__INSTRUCTIONS TO FOLLOW__. Give again, word for word, every line in the entries below from the line with "Um selo é um" up to and including the line with "Há dois tipos", and no other line.

__AVAILABLE RECORDS__.
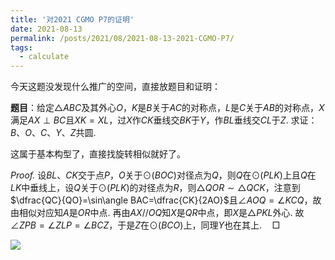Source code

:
 ```yaml
---
title: '对2021 CGMO P7的证明'
date: 2021-08-13
permalink: /posts/2021/08/2021-08-13-2021-CGMO-P7/
tags:
  - calculate
---
```


今天这题没发现什么推广的空间，直接放题目和证明：

**题目**：给定$\triangle ABC$​及其外心$O$​，$K$​是$B$关于$AC$的对称点，$L$是$C$关于$AB$的对称点，$X$满足$AX\perp BC$且$XK=XL$，过$X$​作$CK$垂线交$BK$于$Y$，作$BL$垂线交$CL$于$Z$. 求证：$B$、$O$、$C$、$Y$、$Z$共圆.

这属于基本构型了，直接找旋转相似就好了。

*Proof.* 设$BL$、$CK$交于点$P$，$O$关于$\odot(BOC)$对径点为$Q$，则$Q$在$\odot(PLK)$上且$Q$在$LK$中垂线上，设$Q$关于$\odot(PLK)$的对径点为$R$，则$\triangle QOR\sim\triangle QCK$，注意到$\dfrac{QC}{QO}=\sin\angle BAC=\dfrac{CK}{2AO}$且$\angle AOQ=\angle KCQ$，故由相似对应知$A$是$OR$中点. 再由$AX//OQ$知$X$是$QR$中点，即$X$是$\triangle PKL$外心. 故$\angle ZPB=\angle ZLP=\angle BCZ$，于是$Z$在$\odot(BCO)$上，同理$Y$也在其上.$\quad$$\Box$

<img src="https://llddeddym.github.io/images/2021-08-13.png"/>
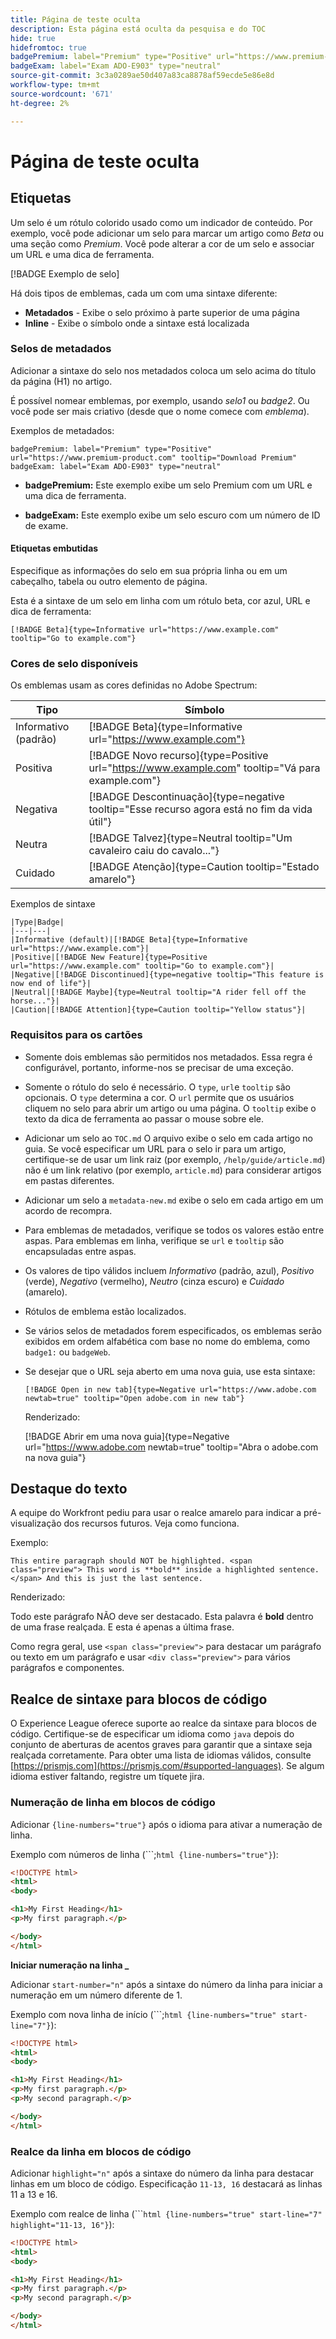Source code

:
 ```yaml
---
title: Página de teste oculta
description: Esta página está oculta da pesquisa e do TOC
hide: true
hidefromtoc: true
badgePremium: label="Premium" type="Positive" url="https://www.premium-product.com" tooltip="Download Premium"
badgeExam: label="Exam ADO-E903" type="neutral"
source-git-commit: 3c3a0289ae50d407a83ca8878af59ecde5e86e8d
workflow-type: tm+mt
source-wordcount: '671'
ht-degree: 2%

---
```


# Página de teste oculta

## Etiquetas

Um selo é um rótulo colorido usado como um indicador de conteúdo. Por exemplo, você pode adicionar um selo para marcar um artigo como _Beta_ ou uma seção como _Premium_. Você pode alterar a cor de um selo e associar um URL e uma dica de ferramenta.

[!BADGE Exemplo de selo]

Há dois tipos de emblemas, cada um com uma sintaxe diferente:

* **Metadados** - Exibe o selo próximo à parte superior de uma página
* **Inline** - Exibe o símbolo onde a sintaxe está localizada

### Selos de metadados

Adicionar a sintaxe do selo nos metadados coloca um selo acima do título da página (H1) no artigo.

É possível nomear emblemas, por exemplo, usando _selo1_ ou _badge2_. Ou você pode ser mais criativo (desde que o nome comece com _emblema_).

Exemplos de metadados:

```
badgePremium: label="Premium" type="Positive" url="https://www.premium-product.com" tooltip="Download Premium"
badgeExam: label="Exam ADO-E903" type="neutral"
```

* **badgePremium:** Este exemplo exibe um selo Premium com um URL e uma dica de ferramenta.

* **badgeExam:** Este exemplo exibe um selo escuro com um número de ID de exame.

#### Etiquetas embutidas

Especifique as informações do selo em sua própria linha ou em um cabeçalho, tabela ou outro elemento de página.

Esta é a sintaxe de um selo em linha com um rótulo beta, cor azul, URL e dica de ferramenta:

`[!BADGE Beta]{type=Informative url="https://www.example.com" tooltip="Go to example.com"}`

### Cores de selo disponíveis

Os emblemas usam as cores definidas no Adobe Spectrum:

| Tipo | Símbolo |
|---|---|
| Informativo (padrão) | [!BADGE Beta]{type=Informative url="https://www.example.com"} |
| Positiva | [!BADGE Novo recurso]{type=Positive url="https://www.example.com" tooltip="Vá para example.com"} |
| Negativa | [!BADGE Descontinuação]{type=negative tooltip="Esse recurso agora está no fim da vida útil"} |
| Neutra | [!BADGE Talvez]{type=Neutral tooltip="Um cavaleiro caiu do cavalo..."} |
| Cuidado | [!BADGE Atenção]{type=Caution tooltip="Estado amarelo"} |

Exemplos de sintaxe

```
|Type|Badge|
|---|---|
|Informative (default)|[!BADGE Beta]{type=Informative url="https://www.example.com"}|
|Positive|[!BADGE New Feature]{type=Positive url="https://www.example.com" tooltip="Go to example.com"}|
|Negative|[!BADGE Discontinued]{type=negative tooltip="This feature is now end of life"}|
|Neutral|[!BADGE Maybe]{type=Neutral tooltip="A rider fell off the horse..."}|
|Caution|[!BADGE Attention]{type=Caution tooltip="Yellow status"}|
```

### Requisitos para os cartões

* Somente dois emblemas são permitidos nos metadados. Essa regra é configurável, portanto, informe-nos se precisar de uma exceção.
* Somente o rótulo do selo é necessário. O `type`, `url`e `tooltip` são opcionais. O `type` determina a cor. O `url` permite que os usuários cliquem no selo para abrir um artigo ou uma página. O `tooltip` exibe o texto da dica de ferramenta ao passar o mouse sobre ele.
* Adicionar um selo ao `TOC.md` O arquivo exibe o selo em cada artigo no guia. Se você especificar um URL para o selo ir para um artigo, certifique-se de usar um link raiz (por exemplo, `/help/guide/article.md`) não é um link relativo (por exemplo, `article.md`) para considerar artigos em pastas diferentes.
* Adicionar um selo a `metadata-new.md` exibe o selo em cada artigo em um acordo de recompra.
* Para emblemas de metadados, verifique se todos os valores estão entre aspas. Para emblemas em linha, verifique se `url` e `tooltip` são encapsuladas entre aspas.
* Os valores de tipo válidos incluem *Informativo* (padrão, azul), *Positivo* (verde), *Negativo* (vermelho), *Neutro* (cinza escuro) e *Cuidado* (amarelo).
* Rótulos de emblema estão localizados.
* Se vários selos de metadados forem especificados, os emblemas serão exibidos em ordem alfabética com base no nome do emblema, como `badge1:` ou `badgeWeb`.
* Se desejar que o URL seja aberto em uma nova guia, use esta sintaxe:

   ```
   [!BADGE Open in new tab]{type=Negative url="https://www.adobe.com newtab=true" tooltip="Open adobe.com in new tab"}
   ```

   Renderizado:

   [!BADGE Abrir em uma nova guia]{type=Negative url="https://www.adobe.com newtab=true" tooltip="Abra o adobe.com na nova guia"}

## Destaque do texto

A equipe do Workfront pediu para usar o realce amarelo para indicar a pré-visualização dos recursos futuros. Veja como funciona.

Exemplo:

```
This entire paragraph should NOT be highlighted. <span class="preview"> This word is **bold** inside a highlighted sentence.</span> And this is just the last sentence.
```

Renderizado:

Todo este parágrafo NÃO deve ser destacado. <span class="preview"> Esta palavra é **bold** dentro de uma frase realçada.</span> E esta é apenas a última frase.

Como regra geral, use `<span class="preview">` para destacar um parágrafo ou texto em um parágrafo e usar `<div class="preview">` para vários parágrafos e componentes.

## Realce de sintaxe para blocos de código

O Experience League oferece suporte ao realce da sintaxe para blocos de código. Certifique-se de especificar um idioma como `java` depois do conjunto de aberturas de acentos graves para garantir que a sintaxe seja realçada corretamente. Para obter uma lista de idiomas válidos, consulte [https://prismjs.com](https://prismjs.com/#supported-languages). Se algum idioma estiver faltando, registre um tíquete jira.

### Numeração de linha em blocos de código

Adicionar `{line-numbers="true"}` após o idioma para ativar a numeração de linha.

Exemplo com números de linha (&grave;&grave;&grave;;`html {line-numbers="true"}`):

```html {line-numbers="true"}
<!DOCTYPE html>
<html>
<body>

<h1>My First Heading</h1>
<p>My first paragraph.</p>

</body>
</html>
```

**Iniciar numeração na linha _**

Adicionar `start-number="n"` após a sintaxe do número da linha para iniciar a numeração em um número diferente de 1.

Exemplo com nova linha de início (&grave;&grave;&grave;;`html {line-numbers="true" start-line="7"}`):

```html {line-numbers="true" start-line="7"}
<!DOCTYPE html>
<html>
<body>

<h1>My First Heading</h1>
<p>My first paragraph.</p>
<p>My second paragraph.</p>

</body>
</html>
```

### Realce da linha em blocos de código

Adicionar `highlight="n"` após a sintaxe do número da linha para destacar linhas em um bloco de código. Especificação `11-13, 16` destacará as linhas 11 a 13 e 16.

Exemplo com realce de linha (&grave;&grave;&grave;`html {line-numbers="true" start-line="7" highlight="11-13, 16"}`):

```html {line-numbers="true" start-line="7" highlight="11-13, 16"}
<!DOCTYPE html>
<html>
<body>

<h1>My First Heading</h1>
<p>My first paragraph.</p>
<p>My second paragraph.</p>

</body>
</html>
```
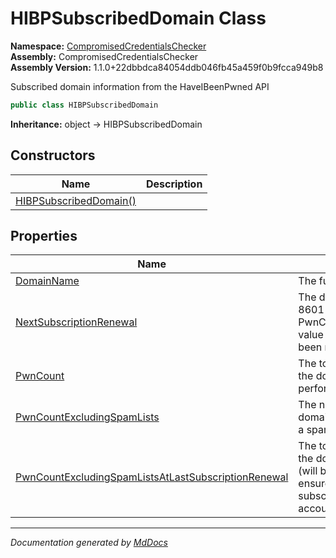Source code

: ﻿<!--  
  <auto-generated>   
    The contents of this file were generated by a tool.  
    Changes to this file may be list if the file is regenerated  
  </auto-generated>   
-->

# HIBPSubscribedDomain Class

**Namespace:** [CompromisedCredentialsChecker](../index.md)  
**Assembly:** CompromisedCredentialsChecker  
**Assembly Version:** 1.1.0+22dbbdca84054ddb046fb45a459f0b9fcca949b8

Subscribed domain information from the HaveIBeenPwned API

```csharp
public class HIBPSubscribedDomain
```

**Inheritance:** object → HIBPSubscribedDomain

## Constructors

| Name                                            | Description |
| ----------------------------------------------- | ----------- |
| [HIBPSubscribedDomain()](constructors/index.md) |             |

## Properties

| Name                                                                                                                     | Description                                                                                                                                                                                                                                                                                                                   |
| ------------------------------------------------------------------------------------------------------------------------ | ----------------------------------------------------------------------------------------------------------------------------------------------------------------------------------------------------------------------------------------------------------------------------------------------------------------------------- |
| [DomainName](properties/DomainName.md)                                                                                   | The full domain name that has been successfully verified.                                                                                                                                                                                                                                                                     |
| [NextSubscriptionRenewal](properties/NextSubscriptionRenewal.md)                                                         | The date and time the current subscription ends in ISO 8601 format. The PwnCountExcludingSpamListsAtLastSubscriptionRenewal value is locked in until this time (will be null if there have been no subscriptions).                                                                                                            |
| [PwnCount](properties/PwnCount.md)                                                                                       | The total number of breached email addresses found on the domain at last search (will be null if no searches yet performed).                                                                                                                                                                                                  |
| [PwnCountExcludingSpamLists](properties/PwnCountExcludingSpamLists.md)                                                   | The number of breached email addresses found on the domain at last search, excluding any breaches flagged as a spam list (will be null if no searches yet performed).                                                                                                                                                         |
| [PwnCountExcludingSpamListsAtLastSubscriptionRenewal](properties/PwnCountExcludingSpamListsAtLastSubscriptionRenewal.md) | The total number of breached email addresses found on the domain when the current subscription was taken out (will be null if no searches yet performed). This number ensures the domain remains searchable throughout the subscription period even if the volume of breached accounts grows beyond the subscription's scope. |

___

*Documentation generated by [MdDocs](https://github.com/ap0llo/mddocs)*
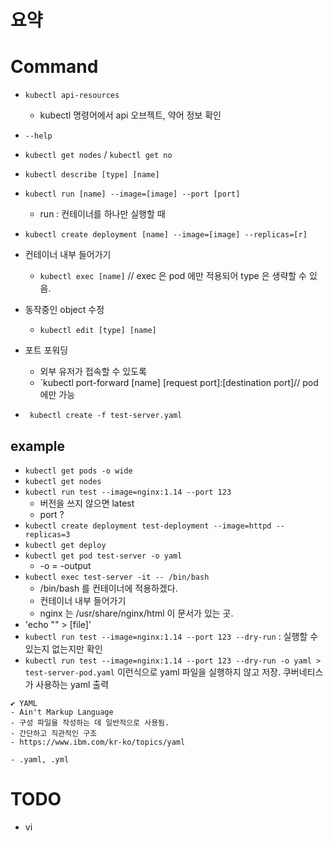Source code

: # 요약

# Command
- `kubectl api-resources`
  - kubectl 명령어에서 api 오브젝트, 약어 정보 확인

- `--help`
- `kubectl get nodes` / `kubectl get no`
- `kubectl describe [type] [name]`
- `kubectl run [name] --image=[image] --port [port]`
  - run : 컨테이너를 하나만 실행할 때
- `kubectl create deployment [name] --image=[image] --replicas=[r]`

- 컨테이너 내부 들어가기
  - `kubectl exec [name]` // exec 은 pod 에만 적용되어 type 은 생략할 수 있음.
- 동작중인 object 수정
  - `kubectl edit [type] [name]`

- 포트 포워딩
  - 외부 유저가 접속할 수 있도록
  - `kubectl port-forward [name] [request port]:[destination port]// pod 에만 가능

- ` kubectl create -f test-server.yaml`
## example
- `kubectl get pods -o wide`
- `kubectl get nodes`
- `kubectl run test --image=nginx:1.14 --port 123`
  - 버전을 쓰지 않으면 latest
  - port ? 
- `kubectl create deployment test-deployment --image=httpd --replicas=3`
- `kubectl get deploy`
- `kubectl get pod test-server -o yaml`
  - -o = -output
- `kubectl exec test-server -it -- /bin/bash`
  - /bin/bash 를 컨테이너에 적용하겠다.
  - 컨테이너 내부 들어가기
  - nginx 는 /usr/share/nginx/html 이 문서가 있는 곳.
- 'echo "" > [file]'
- `kubectl run test --image=nginx:1.14 --port 123 --dry-run` : 실행할 수 있는지 없는지만 확인
- `kubectl run test --image=nginx:1.14 --port 123 --dry-run -o yaml > test-server-pod.yaml` 이런식으로 yaml 파일을 실행하지 않고 저장. 쿠버네티스가 사용하는 yaml 출력

```
✔ YAML
- Ain't Markup Language
- 구성 파일을 작성하는 데 일반적으로 사용됨.
- 간단하고 직관적인 구조
- https://www.ibm.com/kr-ko/topics/yaml

- .yaml, .yml
```

# TODO
- vi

__SOLVED EXERCISE__.
Um selo é um rótulo colorido usado como um indicador de conteúdo. Por exemplo, você pode adicionar um selo para marcar um artigo como _Beta_ ou uma seção como _Premium_. Você pode alterar a cor de um selo e associar um URL e uma dica de ferramenta.

[!BADGE Exemplo de selo]

Há dois tipos de emblemas, cada um com uma sintaxe diferente:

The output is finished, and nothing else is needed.